Some well-known expressions brilliantly embody concepts elusive in English. The word wistfulness reaches for and falls short of the complexity of the Japanese term “mono no aware”, a sort of appreciative sadness at the impermanence of life — and not just life itself but the passing of beauty, cherry blossoms come and gone, lost love, lost youth, an empty chair, a child grown. An existential lack confronted and sweetened with memory. Words and phrases of substance like these argue against embellishment. As others have said, when we gild a word like tenlach in Disneyfied, gooey-eyed Celtiphilia we’ve wronged a perfectly wonderful word for a fireplace or a household.

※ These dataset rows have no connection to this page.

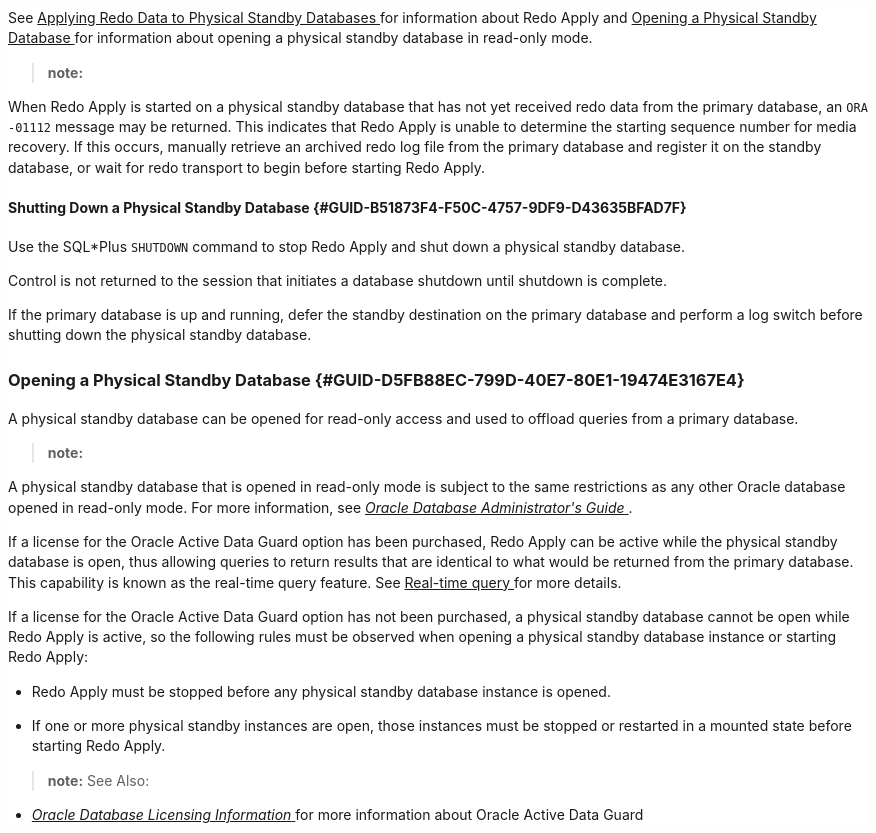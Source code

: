 See [ Applying Redo Data to Physical Standby Databases ](oracle-data-guard-redo-apply-services.md#GUID-2B839172-947E-48A4-9FFD-33CC6907809F) for information about Redo Apply and [ Opening a Physical Standby Database ](managing-oracle-data-guard-physical-standby-databases.md#GUID-D5FB88EC-799D-40E7-80E1-19474E3167E4) for information about opening a physical standby database in read-only mode. 

> **note:** 

When Redo Apply is started on a physical standby database that has not yet received redo data from the primary database, an ` ORA-01112 ` message may be returned. This indicates that Redo Apply is unable to determine the starting sequence number for media recovery. If this occurs, manually retrieve an archived redo log file from the primary database and register it on the standby database, or wait for redo transport to begin before starting Redo Apply. 

####  Shutting Down a Physical Standby Database {#GUID-B51873F4-F50C-4757-9DF9-D43635BFAD7F} 

Use the SQL*Plus ` SHUTDOWN ` command to stop Redo Apply and shut down a physical standby database. 

Control is not returned to the session that initiates a database shutdown until shutdown is complete. 

If the primary database is up and running, defer the standby destination on the primary database and perform a log switch before shutting down the physical standby database. 

###  Opening a Physical Standby Database {#GUID-D5FB88EC-799D-40E7-80E1-19474E3167E4} 

A physical standby database can be opened for read-only access and used to offload queries from a primary database. 

> **note:** 

A physical standby database that is opened in read-only mode is subject to the same restrictions as any other Oracle database opened in read-only mode. For more information, see [ *Oracle Database Administrator's Guide* ](https://docs.oracle.com/pls/topic/lookup?ctx=en/database/oracle/oracle-database/23/sbydb&id=ADMIN11154) . 

If a license for the Oracle Active Data Guard  option has been purchased, Redo Apply can be active while the physical standby database is open, thus allowing queries to return results that are identical to what would be returned from the primary database. This capability is known as the real-time query  feature.  See [ Real-time query ](managing-oracle-data-guard-physical-standby-databases.md#GUID-07CB190C-C248-4FF5-AB64-EAA9C6D42677) for more details. 

If a license for the Oracle Active Data Guard option has not been purchased, a physical standby database cannot be open while Redo Apply is active, so the following rules must be observed when opening a physical standby database instance or starting Redo Apply: 

  * Redo Apply must be stopped before any physical standby database instance is opened. 

  * If one or more physical standby instances are open, those instances must be stopped or restarted in a mounted state before starting Redo Apply. 




> **note:** See Also: 

  * [ *Oracle Database Licensing Information* ](https://docs.oracle.com/pls/topic/lookup?ctx=en/database/oracle/oracle-database/23/sbydb&id=DBLIC-GUID-AB56CEE3-955E-4E56-8B44-6075E889C283) for more information about Oracle Active Data Guard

That said, we have to make a distinction between words distorted and words crafted. John Koenig’s Dictionary of Obscure Sorrows fills a void while allowing us to delight in the alchemical hold language has on us. Koenig is not trying to convince us that a word existed once in ancient lore, but that a well-made word should exist for a common sensation, and we’ve just missed the boat until now. His dictionary is humanistic at heart, on the surface a foundry for new expression, but more deeply and importantly, a recognition of experience shared, with all its ambiguity and nuance. His is not the only record of neologisms: the Oxford English Dictionary has been recording them for years. Absquatulate: to leave abruptly. Bloviate: to speak pompously — both playful 19th century Americanisms that have somehow crept into the language half-seriously, like a party-goer in a rooster costume who tries to convince everyone else at the reception that he hadn’t misread the invitation at all. He just thought it would be jolly fun. And it has been fun, but I gotta vamoose (vamoose, from the translatable Spanish meaning “let’s go!”, and also, like absquatulate, dating from the 1800s in the U.S.). Fact is, I only came to say I must be going.